Module 1.1: Advanced Argo Workflows

CAPA Track — Domain 1 (36%) | Complexity: [COMPLEX] | Time: 50-60 min

The platform team at a fintech company had a problem. Their nightly reconciliation workflow ran 14 steps sequentially, took 3 hours, and failed silently twice a week. Nobody knew until morning standup. After migrating to Argo Workflows with exit handlers for Slack alerts, CronWorkflows for scheduling, memoization to skip unchanged steps, and lifecycle hooks for audit logging, the pipeline shrank to 40 minutes. Failures triggered immediate notifications, and transient errors retried automatically. The team went from 12 hours per week of pipeline babysitting to zero.

Prerequisites

Module 3.3: Argo Workflows — Container, Script, Steps, DAG, Artifacts
Kubernetes RBAC basics (ServiceAccounts, Roles)
CronJob scheduling syntax

What You’ll Be Able to Do

After completing this module, you will be able to:

Construct advanced Argo Workflows using all 7 template types, including Resource templates for direct Kubernetes object manipulation
Configure CronWorkflows, memoization, and synchronization locks to build scheduled, efficient, and concurrency-safe pipelines
Implement exit handlers, lifecycle hooks, and retry strategies that make workflows self-healing and auditable
Apply workflow security best practices: scoped ServiceAccounts, artifact repository encryption, and RBAC for workflow submission

Why This Module Matters

The CAPA exam dedicates 36% to Domain 1, covering Argo Workflows in depth. Module 3.3 taught the fundamentals. This module covers everything else: remaining template types, scheduled workflows, reusable templates, exit handlers, synchronization, memoization, lifecycle hooks, variables, retry strategies, and security.

Did You Know?

Argo Workflows supports 7 template types — most teams only use 2-3, but the CAPA exam expects all of them
CronWorkflows are not Kubernetes CronJobs — they are a separate CRD creating Workflow objects on a schedule
Memoization has a hard 1MB limit per entry — ConfigMap values are capped at 1MB; exceed it and your workflow fails cryptically
Expression tags use expr-lang, not Go templates — {{=expression}} gives you conditionals, math, and string ops inline

Remaining Template Types

Module 3.3 covered Container, Script, Steps, and DAG. Here are the rest.

Resource Template

Performs CRUD on Kubernetes resources directly — no kubectl container needed.

- name: create-configmap
  resource:
    action: create          # create | patch | apply | delete | get
    manifest: |
      apiVersion: v1
      kind: ConfigMap
      metadata:
        name: output-{{workflow.name}}
      data:
        result: "done"
    successCondition: "status.phase == Active"
    failureCondition: "status.phase == Failed"

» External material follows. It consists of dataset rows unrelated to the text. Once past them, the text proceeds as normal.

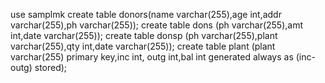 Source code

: 



use samplmk
create table donors(name varchar(255),age int,addr varchar(255),ph varchar(255));
create table dons (ph varchar(255),amt int,date varchar(255));
create table donsp (ph varchar(255),plant varchar(255),qty int,date varchar(255));
create table plant (plant varchar(255) primary key,inc int, outg int,bal int generated always as (inc-outg) stored); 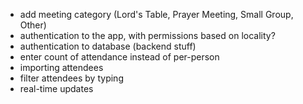 * add meeting category (Lord's Table, Prayer Meeting, Small Group, Other)
* authentication to the app, with permissions based on locality?
* authentication to database (backend stuff)
* enter count of attendance instead of per-person
* importing attendees
* filter attendees by typing
* real-time updates
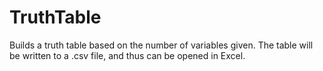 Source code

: TruthTable
==========

Builds a truth table based on the number of variables given.
The table will be written to a .csv file, and thus can be opened in Excel.
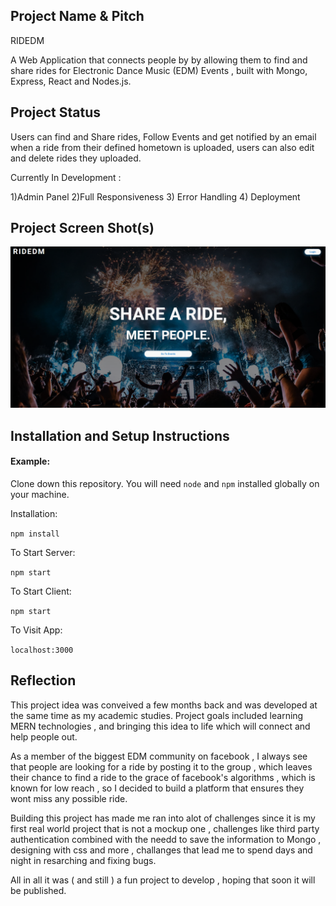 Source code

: ## Project Name & Pitch

RIDEDM

A Web Application that connects people by by allowing them to find and share rides for Electronic Dance Music (EDM) Events , built with Mongo, Express, React and Nodes.js.

## Project Status

Users can find and Share rides, Follow Events and get notified by an email when a ride from their defined hometown is uploaded,  users can also edit and delete rides they uploaded.

Currently In Development : 

1)Admin Panel
2)Full Responsiveness
3) Error Handling
4) Deployment

## Project Screen Shot(s)
 
![](Landing.png)



## Installation and Setup Instructions

#### Example:  

Clone down this repository. You will need `node` and `npm` installed globally on your machine.  

Installation:

`npm install`  

To Start Server:

`npm start`  

To Start Client:

`npm start`

To Visit App:

`localhost:3000`  

## Reflection


This project idea was conveived a few months back and was developed at the same time as my academic studies. Project goals included learning MERN technologies , and bringing this idea to life which will connect and help people out. 

As a member of the biggest EDM community on facebook , I always see that people are looking for a ride by posting it to the group , which leaves their chance to find a ride to the grace of facebook's algorithms , which is known for low reach , so I decided to build a platform that ensures they wont miss any possible ride.

Building this project has made me ran into alot of challenges since it is my first real world project that is not a mockup one , challenges like third party authentication combined with the needd to save the information to Mongo , designing with css and more , challanges that lead me to spend days and night in resarching and fixing bugs. 

All in all it was ( and still ) a fun project to develop , hoping that soon it will be published.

The successCondition/failureCondition fields use jsonpath — useful with Jobs or CRDs where you wait for a status field.

Suspend Template

Pauses execution until manually resumed or a duration elapses. This is how you build approval gates.

- name: approval-gate
  suspend:
    duration: "0"     # Wait indefinitely until resumed
- name: timed-pause
  suspend:
    duration: "30m"   # Auto-resume after 30 minutes

Resume from CLI: argo resume my-workflow -n argo

HTTP Template

Makes HTTP requests without spinning up a container. Requires the Argo Server.

- name: call-webhook
  http:
    url: "https://api.example.com/notify"
    method: POST
    headers:
      - name: Authorization
        valueFrom:
          secretKeyRef: {name: api-creds, key: token}
    body: '{"workflow": "{{workflow.name}}", "status": "{{workflow.status}}"}'
    successCondition: "response.statusCode >= 200 && response.statusCode < 300"

ContainerSet Template

Multiple containers in a single pod sharing volumes. Like init-containers with dependency ordering.

- name: multi-container
  containerSet:
    volumeMounts:
      - name: workspace
        mountPath: /workspace
    containers:
      - name: clone
        image: alpine/git
        command: [sh, -c, "git clone https://github.com/org/repo /workspace/repo"]
      - name: build
        image: golang:1.22
        command: [sh, -c, "cd /workspace/repo && go build ./..."]
        dependencies: [clone]
      - name: test
        image: golang:1.22
        command: [sh, -c, "cd /workspace/repo && go test ./..."]
        dependencies: [clone]
  volumes:
    - name: workspace
      emptyDir: {}

Key difference from DAG: all containers share one pod — shared filesystem without artifacts, but limited to one node’s resources.

Data and Plugin Templates

Data sources data from artifact storage with transformations (e.g., filtering S3 files). Plugin extends Argo via executor plugins registered on the cluster. Both are less common on exams but know they exist.

CronWorkflow

CronWorkflows create Workflow objects on a schedule — their own CRD, not a wrapper around K8s CronJobs.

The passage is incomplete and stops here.